Extract each line from the entries below that has the string "only" in it.

(Data supplied Opens)

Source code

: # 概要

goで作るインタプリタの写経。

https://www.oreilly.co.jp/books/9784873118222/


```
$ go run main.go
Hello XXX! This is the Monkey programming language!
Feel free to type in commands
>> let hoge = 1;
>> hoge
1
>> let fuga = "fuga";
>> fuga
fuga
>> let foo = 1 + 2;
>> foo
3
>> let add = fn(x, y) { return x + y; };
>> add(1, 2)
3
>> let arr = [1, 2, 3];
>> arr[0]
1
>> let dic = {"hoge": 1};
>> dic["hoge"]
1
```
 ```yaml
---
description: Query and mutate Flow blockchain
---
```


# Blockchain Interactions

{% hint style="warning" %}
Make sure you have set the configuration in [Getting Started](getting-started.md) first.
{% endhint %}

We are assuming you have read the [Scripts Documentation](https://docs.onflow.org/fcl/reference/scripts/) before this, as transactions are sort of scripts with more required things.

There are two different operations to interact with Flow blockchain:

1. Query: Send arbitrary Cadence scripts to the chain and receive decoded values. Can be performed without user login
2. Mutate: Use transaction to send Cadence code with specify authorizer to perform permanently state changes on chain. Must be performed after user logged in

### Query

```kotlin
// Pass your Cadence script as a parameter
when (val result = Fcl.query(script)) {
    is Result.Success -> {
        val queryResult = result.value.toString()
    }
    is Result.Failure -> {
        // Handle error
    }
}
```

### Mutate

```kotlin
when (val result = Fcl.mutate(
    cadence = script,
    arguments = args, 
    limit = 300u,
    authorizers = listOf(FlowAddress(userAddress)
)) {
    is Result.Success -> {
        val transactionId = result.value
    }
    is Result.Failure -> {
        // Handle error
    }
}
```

(Data supplied Closes)
(Data supplied Opens)

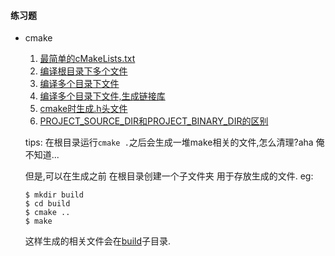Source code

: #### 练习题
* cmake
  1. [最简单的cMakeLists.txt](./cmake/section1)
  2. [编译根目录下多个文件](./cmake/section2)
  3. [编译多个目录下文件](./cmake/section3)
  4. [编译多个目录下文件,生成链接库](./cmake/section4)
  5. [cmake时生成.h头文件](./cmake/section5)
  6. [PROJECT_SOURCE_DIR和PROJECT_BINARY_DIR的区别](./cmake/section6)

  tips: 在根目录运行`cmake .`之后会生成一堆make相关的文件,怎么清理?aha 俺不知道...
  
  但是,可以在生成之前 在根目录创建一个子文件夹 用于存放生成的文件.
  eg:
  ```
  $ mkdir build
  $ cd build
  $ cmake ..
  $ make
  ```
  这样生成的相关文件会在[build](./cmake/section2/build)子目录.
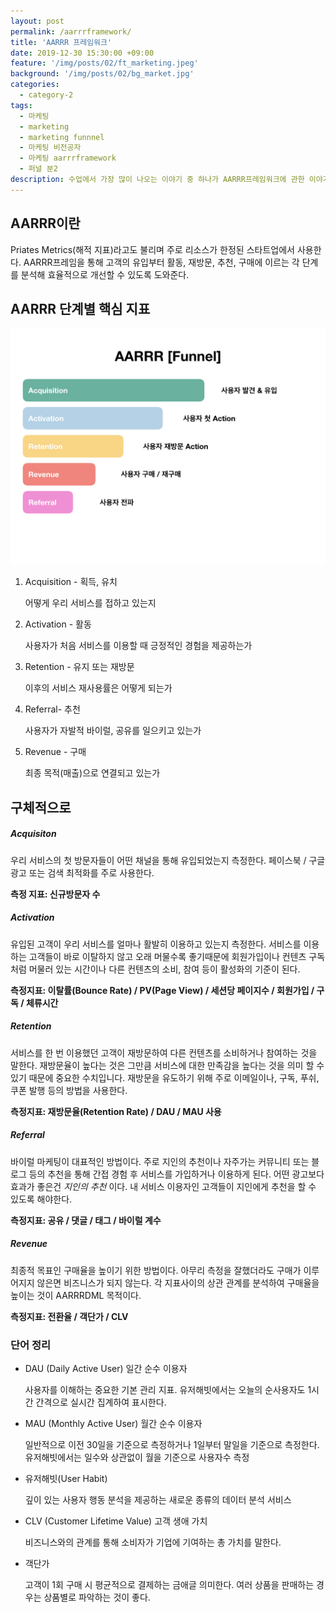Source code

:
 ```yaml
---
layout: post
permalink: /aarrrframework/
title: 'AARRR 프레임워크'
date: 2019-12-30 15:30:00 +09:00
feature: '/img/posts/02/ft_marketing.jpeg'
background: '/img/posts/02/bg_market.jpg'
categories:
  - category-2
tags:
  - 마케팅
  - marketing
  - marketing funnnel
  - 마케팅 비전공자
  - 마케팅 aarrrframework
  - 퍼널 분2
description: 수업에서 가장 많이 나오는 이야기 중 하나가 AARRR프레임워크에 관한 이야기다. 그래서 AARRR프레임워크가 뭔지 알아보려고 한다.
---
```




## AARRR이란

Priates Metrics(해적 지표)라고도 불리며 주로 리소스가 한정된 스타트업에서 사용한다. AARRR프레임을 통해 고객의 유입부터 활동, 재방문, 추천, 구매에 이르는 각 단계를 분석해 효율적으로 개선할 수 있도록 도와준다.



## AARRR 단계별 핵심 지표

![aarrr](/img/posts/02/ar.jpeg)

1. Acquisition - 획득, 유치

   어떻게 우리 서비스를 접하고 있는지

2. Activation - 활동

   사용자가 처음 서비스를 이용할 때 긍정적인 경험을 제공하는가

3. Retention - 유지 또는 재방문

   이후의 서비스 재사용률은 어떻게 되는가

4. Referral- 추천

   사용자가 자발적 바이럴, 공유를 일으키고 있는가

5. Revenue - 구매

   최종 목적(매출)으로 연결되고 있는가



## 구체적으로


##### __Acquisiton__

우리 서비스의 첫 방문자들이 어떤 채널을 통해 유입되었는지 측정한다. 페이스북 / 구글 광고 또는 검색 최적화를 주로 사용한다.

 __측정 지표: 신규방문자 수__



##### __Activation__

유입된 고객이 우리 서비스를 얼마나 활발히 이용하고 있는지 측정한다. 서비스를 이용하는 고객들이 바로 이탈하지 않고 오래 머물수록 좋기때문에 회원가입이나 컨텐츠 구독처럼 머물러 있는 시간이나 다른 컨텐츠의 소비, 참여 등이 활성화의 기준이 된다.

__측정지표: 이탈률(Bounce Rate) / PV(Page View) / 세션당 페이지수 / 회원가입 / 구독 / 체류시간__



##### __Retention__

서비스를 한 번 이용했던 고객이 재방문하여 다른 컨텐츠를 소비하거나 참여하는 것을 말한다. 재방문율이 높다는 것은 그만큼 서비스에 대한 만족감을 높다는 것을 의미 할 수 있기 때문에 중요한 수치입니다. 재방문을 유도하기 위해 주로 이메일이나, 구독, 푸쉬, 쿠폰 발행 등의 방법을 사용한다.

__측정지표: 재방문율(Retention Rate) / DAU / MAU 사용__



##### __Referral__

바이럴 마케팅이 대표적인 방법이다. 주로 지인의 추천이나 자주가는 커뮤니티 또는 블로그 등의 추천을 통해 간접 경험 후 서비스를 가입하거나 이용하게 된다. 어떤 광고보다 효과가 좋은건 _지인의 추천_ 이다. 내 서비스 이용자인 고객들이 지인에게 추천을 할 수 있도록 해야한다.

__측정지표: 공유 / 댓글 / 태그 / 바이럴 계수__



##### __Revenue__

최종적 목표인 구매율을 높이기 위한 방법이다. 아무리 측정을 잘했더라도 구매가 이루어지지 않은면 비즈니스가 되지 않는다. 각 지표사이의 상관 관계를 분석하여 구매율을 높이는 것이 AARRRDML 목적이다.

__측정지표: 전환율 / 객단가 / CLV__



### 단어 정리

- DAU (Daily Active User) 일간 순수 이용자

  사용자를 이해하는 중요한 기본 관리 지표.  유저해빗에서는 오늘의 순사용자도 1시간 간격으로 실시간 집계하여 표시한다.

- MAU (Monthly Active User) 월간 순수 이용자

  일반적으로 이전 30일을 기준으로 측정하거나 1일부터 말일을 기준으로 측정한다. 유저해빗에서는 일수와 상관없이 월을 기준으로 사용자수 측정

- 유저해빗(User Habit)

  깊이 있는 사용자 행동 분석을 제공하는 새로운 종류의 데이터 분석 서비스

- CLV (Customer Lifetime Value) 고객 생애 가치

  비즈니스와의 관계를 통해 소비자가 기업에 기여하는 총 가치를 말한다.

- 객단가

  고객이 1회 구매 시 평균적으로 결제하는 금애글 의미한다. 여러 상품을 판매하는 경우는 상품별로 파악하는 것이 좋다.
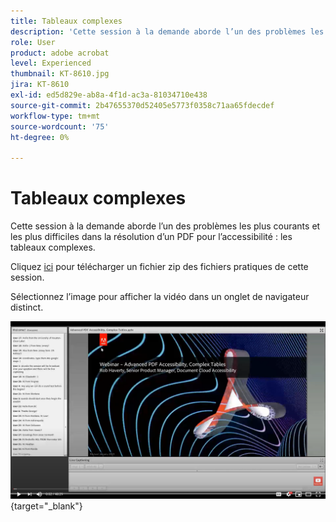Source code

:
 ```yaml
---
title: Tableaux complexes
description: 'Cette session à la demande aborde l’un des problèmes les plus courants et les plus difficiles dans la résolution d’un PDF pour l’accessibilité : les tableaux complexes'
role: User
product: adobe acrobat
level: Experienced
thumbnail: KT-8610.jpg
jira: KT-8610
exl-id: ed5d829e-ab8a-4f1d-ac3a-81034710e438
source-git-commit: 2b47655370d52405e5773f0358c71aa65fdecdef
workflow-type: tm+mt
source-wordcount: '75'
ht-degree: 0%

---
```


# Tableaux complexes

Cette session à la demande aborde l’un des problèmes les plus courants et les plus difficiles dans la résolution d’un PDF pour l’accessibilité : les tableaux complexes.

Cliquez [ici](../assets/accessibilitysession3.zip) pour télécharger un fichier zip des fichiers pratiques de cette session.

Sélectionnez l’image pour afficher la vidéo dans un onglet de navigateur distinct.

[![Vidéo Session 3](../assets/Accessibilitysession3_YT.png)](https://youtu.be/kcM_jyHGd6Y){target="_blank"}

(Data supplied Closes)
(Data supplied Opens)

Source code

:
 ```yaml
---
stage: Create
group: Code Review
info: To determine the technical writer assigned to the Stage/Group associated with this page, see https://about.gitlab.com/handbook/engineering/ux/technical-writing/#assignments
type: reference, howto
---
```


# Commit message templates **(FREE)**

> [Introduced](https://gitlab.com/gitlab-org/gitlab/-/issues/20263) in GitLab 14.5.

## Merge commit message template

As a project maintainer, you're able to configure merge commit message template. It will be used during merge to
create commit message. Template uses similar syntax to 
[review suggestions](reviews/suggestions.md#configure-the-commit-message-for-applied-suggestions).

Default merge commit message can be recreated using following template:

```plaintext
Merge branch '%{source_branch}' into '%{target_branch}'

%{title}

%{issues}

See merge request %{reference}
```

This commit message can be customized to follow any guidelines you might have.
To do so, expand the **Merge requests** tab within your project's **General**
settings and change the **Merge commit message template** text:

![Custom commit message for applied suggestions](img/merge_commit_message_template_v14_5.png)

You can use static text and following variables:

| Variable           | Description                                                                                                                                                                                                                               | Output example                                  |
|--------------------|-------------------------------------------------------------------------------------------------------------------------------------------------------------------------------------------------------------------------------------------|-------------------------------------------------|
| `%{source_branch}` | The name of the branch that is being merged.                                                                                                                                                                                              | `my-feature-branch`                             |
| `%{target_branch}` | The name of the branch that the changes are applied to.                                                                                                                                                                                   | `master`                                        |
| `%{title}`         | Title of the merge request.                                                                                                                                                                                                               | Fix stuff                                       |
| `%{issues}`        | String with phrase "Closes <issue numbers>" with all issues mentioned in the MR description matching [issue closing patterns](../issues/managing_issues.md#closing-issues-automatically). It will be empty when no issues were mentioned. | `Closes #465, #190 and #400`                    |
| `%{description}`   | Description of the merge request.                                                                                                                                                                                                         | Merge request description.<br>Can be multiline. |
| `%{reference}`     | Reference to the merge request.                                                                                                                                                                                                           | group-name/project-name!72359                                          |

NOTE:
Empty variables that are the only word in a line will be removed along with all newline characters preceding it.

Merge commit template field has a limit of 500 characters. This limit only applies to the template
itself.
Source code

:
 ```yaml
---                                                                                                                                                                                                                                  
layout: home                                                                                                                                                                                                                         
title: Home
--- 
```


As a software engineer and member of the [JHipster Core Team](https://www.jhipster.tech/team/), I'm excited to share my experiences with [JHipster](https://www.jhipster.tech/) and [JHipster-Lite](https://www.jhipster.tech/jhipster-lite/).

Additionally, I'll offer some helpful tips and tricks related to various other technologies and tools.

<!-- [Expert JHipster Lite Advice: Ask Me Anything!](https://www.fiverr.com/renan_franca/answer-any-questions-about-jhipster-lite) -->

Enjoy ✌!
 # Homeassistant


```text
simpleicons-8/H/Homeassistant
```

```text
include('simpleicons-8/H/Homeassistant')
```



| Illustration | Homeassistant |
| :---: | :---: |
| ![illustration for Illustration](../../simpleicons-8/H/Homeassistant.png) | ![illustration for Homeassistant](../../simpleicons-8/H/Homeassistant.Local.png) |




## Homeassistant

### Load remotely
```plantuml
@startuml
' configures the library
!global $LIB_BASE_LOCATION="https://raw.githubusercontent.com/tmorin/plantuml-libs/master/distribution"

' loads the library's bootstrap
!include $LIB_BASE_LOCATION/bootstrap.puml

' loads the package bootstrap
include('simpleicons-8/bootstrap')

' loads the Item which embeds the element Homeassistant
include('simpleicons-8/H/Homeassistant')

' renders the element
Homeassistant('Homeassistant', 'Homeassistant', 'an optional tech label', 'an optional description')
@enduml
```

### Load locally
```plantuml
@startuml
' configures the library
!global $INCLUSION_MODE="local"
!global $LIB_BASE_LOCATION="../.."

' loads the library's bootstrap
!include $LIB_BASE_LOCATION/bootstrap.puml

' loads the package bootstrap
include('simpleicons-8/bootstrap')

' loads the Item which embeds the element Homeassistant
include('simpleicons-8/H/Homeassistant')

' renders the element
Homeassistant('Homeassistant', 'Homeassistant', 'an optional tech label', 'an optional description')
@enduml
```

(Data supplied Closes)

Answer:
Empty variables that are the only word in a line will be removed along with all newline characters preceding it.
Merge commit template field has a limit of 500 characters. This limit only applies to the template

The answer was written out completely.